The scaffolding protein NHERF1 sensitizes EGFR-dependent tumor growth, motility and invadopodia function to gefitinib treatment in breast cancer cells.


PMID 25530180

Abstract

Triple negative breast cancer (TNBC) patients cannot be treated with endocrine therapy or targeted therapies due to lack of related receptors. These patients overexpress the epidermal growth factor receptor (EGFR), but are resistant to tyrosine kinase inhibitors (TKIs) and anti-EGFR therapies. Mechanisms suggested for resistance to TKIs include EGFR independence, mutations and alterations in EGFR and in its downstream signalling pathways. Ligand-induced endocytosis and degradation of EGFR play important roles in the downregulation of the EGFR signal suggesting that its activity could be regulated by targeting its trafficking. Evidence in normal cells showing that the scaffolding protein Na+/H+ exchanger regulatory factor 1 (NHERF1) can associate with EGFR to regulate its trafficking, led us to hypothesize that NHERF1 expression levels could regulate EGFR trafficking and functional expression in TNBC cells and, in this way, modulate its role in progression and response to treatment.
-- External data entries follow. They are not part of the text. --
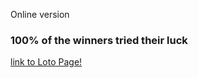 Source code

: Online version 



### 100% of the winners tried their luck

[link to Loto Page!](https://laspargus.github.io/loto/)
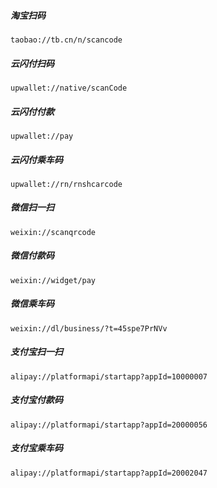 ##### 淘宝扫码
`taobao://tb.cn/n/scancode`
##### 云闪付扫码
`upwallet://native/scanCode`
##### 云闪付付款
`upwallet://pay`
##### 云闪付乘车码
`upwallet://rn/rnshcarcode`
##### 微信扫一扫
`weixin://scanqrcode`
##### 微信付款码
`weixin://widget/pay`
##### 微信乘车码
`weixin://dl/business/?t=45spe7PrNVv`
##### 支付宝扫一扫
`alipay://platformapi/startapp?appId=10000007`
##### 支付宝付款码
`alipay://platformapi/startapp?appId=20000056`
##### 支付宝乘车码
`alipay://platformapi/startapp?appId=20002047`
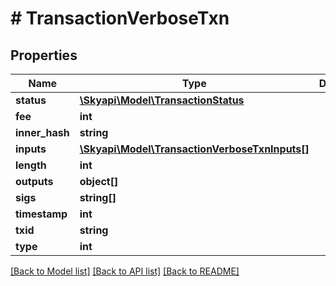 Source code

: # # TransactionVerboseTxn

## Properties

Name | Type | Description | Notes
------------ | ------------- | ------------- | -------------
**status** | [**\Skyapi\Model\TransactionStatus**](TransactionStatus.md) |  | [optional] 
**fee** | **int** |  | [optional] 
**inner_hash** | **string** |  | [optional] 
**inputs** | [**\Skyapi\Model\TransactionVerboseTxnInputs[]**](TransactionVerboseTxnInputs.md) |  | [optional] 
**length** | **int** |  | [optional] 
**outputs** | **object[]** |  | [optional] 
**sigs** | **string[]** |  | [optional] 
**timestamp** | **int** |  | [optional] 
**txid** | **string** |  | [optional] 
**type** | **int** |  | [optional] 

[[Back to Model list]](../../README.md#documentation-for-models) [[Back to API list]](../../README.md#documentation-for-api-endpoints) [[Back to README]](../../README.md)


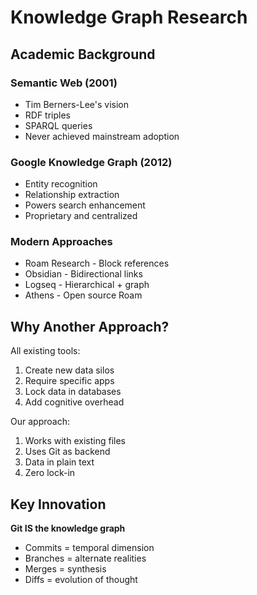 # Knowledge Graph Research

## Academic Background

### Semantic Web (2001)
- Tim Berners-Lee's vision
- RDF triples
- SPARQL queries
- Never achieved mainstream adoption

### Google Knowledge Graph (2012)
- Entity recognition
- Relationship extraction
- Powers search enhancement
- Proprietary and centralized

### Modern Approaches
- Roam Research - Block references
- Obsidian - Bidirectional links
- Logseq - Hierarchical + graph
- Athens - Open source Roam

## Why Another Approach?

All existing tools:
1. Create new data silos
2. Require specific apps
3. Lock data in databases
4. Add cognitive overhead

Our approach:
1. Works with existing files
2. Uses Git as backend
3. Data in plain text
4. Zero lock-in

## Key Innovation

**Git IS the knowledge graph**
- Commits = temporal dimension
- Branches = alternate realities  
- Merges = synthesis
- Diffs = evolution of thought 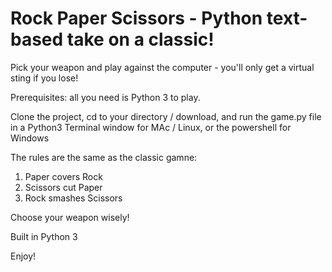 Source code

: # Rock Paper Scissors - Python text-based take on a classic!

Pick your weapon and play against the computer - you'll only get a virtual sting if you lose!

Prerequisites: all you need is Python 3 to play.

Clone the project, cd to your directory / download, and run the game.py file in a Python3 Terminal window for MAc / Linux, or the powershell for Windows

The rules are the same as the classic gamne:
1. Paper covers Rock
2. Scissors cut Paper
3. Rock smashes Scissors

Choose your weapon wisely!

Built in Python 3

Enjoy! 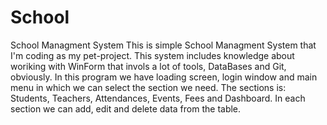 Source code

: # School
 School Managment System
This is simple School Managment System that I'm coding as my  pet-project.
This system  includes knowledge about woriking with WinForm that invols a lot of tools, DataBases and Git, obviously.
In this program we have loading screen, login window and main menu in which we can select the section we need. The sections is: Students, Teachers, Attendances, Events, Fees and Dashboard. In each section we can add, edit and delete data from the table.
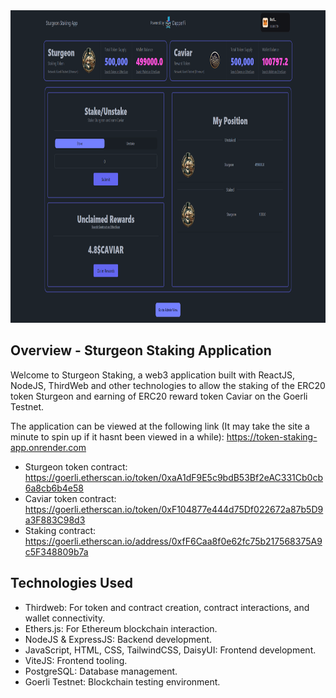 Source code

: <img src="https://github.com/S-Hinkle/token_staking_platform/blob/main/public/images/token_staking_app_05.png" width="1200" height="500">

## Overview - Sturgeon Staking Application

Welcome to Sturgeon Staking, a web3 application built with ReactJS, NodeJS, ThirdWeb and other technologies to allow the staking of the ERC20 token Sturgeon and earning of ERC20 reward token Caviar on the Goerli Testnet.

The application can be viewed at the following link (It may take the site a minute to spin up if it hasnt been viewed in a while): https://token-staking-app.onrender.com

- Sturgeon token contract: https://goerli.etherscan.io/token/0xaA1dF9E5c9bdB53Bf2eAC331Cb0cb6a8cb6b4e58
- Caviar token contract: https://goerli.etherscan.io/token/0xF104877e444d75Df022672a87b5D9a3F883C98d3
- Staking contract: https://goerli.etherscan.io/address/0xfF6Caa8f0e62fc75b217568375A9c5F348809b7a

## Technologies Used

- Thirdweb: For token and contract creation, contract interactions, and wallet connectivity.
- Ethers.js: For Ethereum blockchain interaction.
- NodeJS & ExpressJS: Backend development.
- JavaScript, HTML, CSS, TailwindCSS, DaisyUI: Frontend development.
- ViteJS: Frontend tooling.
- PostgreSQL: Database management.
- Goerli Testnet: Blockchain testing environment. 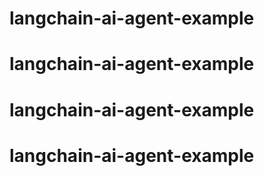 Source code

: # langchain-ai-agent-example
# langchain-ai-agent-example
# langchain-ai-agent-example
# langchain-ai-agent-example
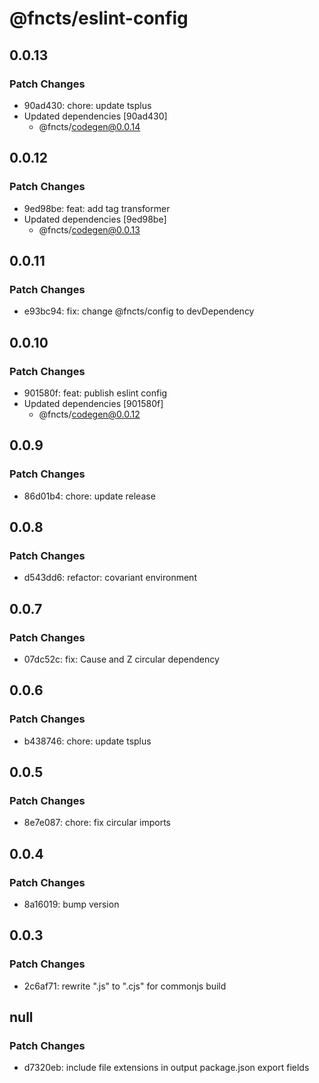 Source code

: # @fncts/eslint-config

## 0.0.13

### Patch Changes

- 90ad430: chore: update tsplus
- Updated dependencies [90ad430]
  - @fncts/codegen@0.0.14

## 0.0.12

### Patch Changes

- 9ed98be: feat: add tag transformer
- Updated dependencies [9ed98be]
  - @fncts/codegen@0.0.13

## 0.0.11

### Patch Changes

- e93bc94: fix: change @fncts/config to devDependency

## 0.0.10

### Patch Changes

- 901580f: feat: publish eslint config
- Updated dependencies [901580f]
  - @fncts/codegen@0.0.12

## 0.0.9

### Patch Changes

- 86d01b4: chore: update release

## 0.0.8

### Patch Changes

- d543dd6: refactor: covariant environment

## 0.0.7

### Patch Changes

- 07dc52c: fix: Cause and Z circular dependency

## 0.0.6

### Patch Changes

- b438746: chore: update tsplus

## 0.0.5

### Patch Changes

- 8e7e087: chore: fix circular imports

## 0.0.4

### Patch Changes

- 8a16019: bump version

## 0.0.3

### Patch Changes

- 2c6af71: rewrite ".js" to ".cjs" for commonjs build

## null

### Patch Changes

- d7320eb: include file extensions in output package.json export fields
We investigated the subcellular localization of NHERF1 and its interaction with EGFR in a metastatic basal like TNBC cell model, MDA-MB‑231, and the role of forced NHERF1 overexpression and/or stimulation with EGF on the sensitivity to EGFR specific TKI treatment with gefitinib. Stimulation with EGF induces an interaction of NHERF1 with EGFR to regulate its localization, degradation and function. NHERF1 overexpression is sufficient to drive its interaction with EGFR in non-stimulated conditions, inhibits EGFR degradation and increases its retention time in the plasma membrane. Importantly, NHERF1 overexpression strongly sensitized the cell to the pharmacological inhibition by gefitinib of EGFR-driven growth, motility and invadopodia-dependent ECM proteolysis. The further determination of how the NHERF1‑EGFR interaction is regulated may improve our understanding of TNBC resistance to the action of existing anticancer drugs.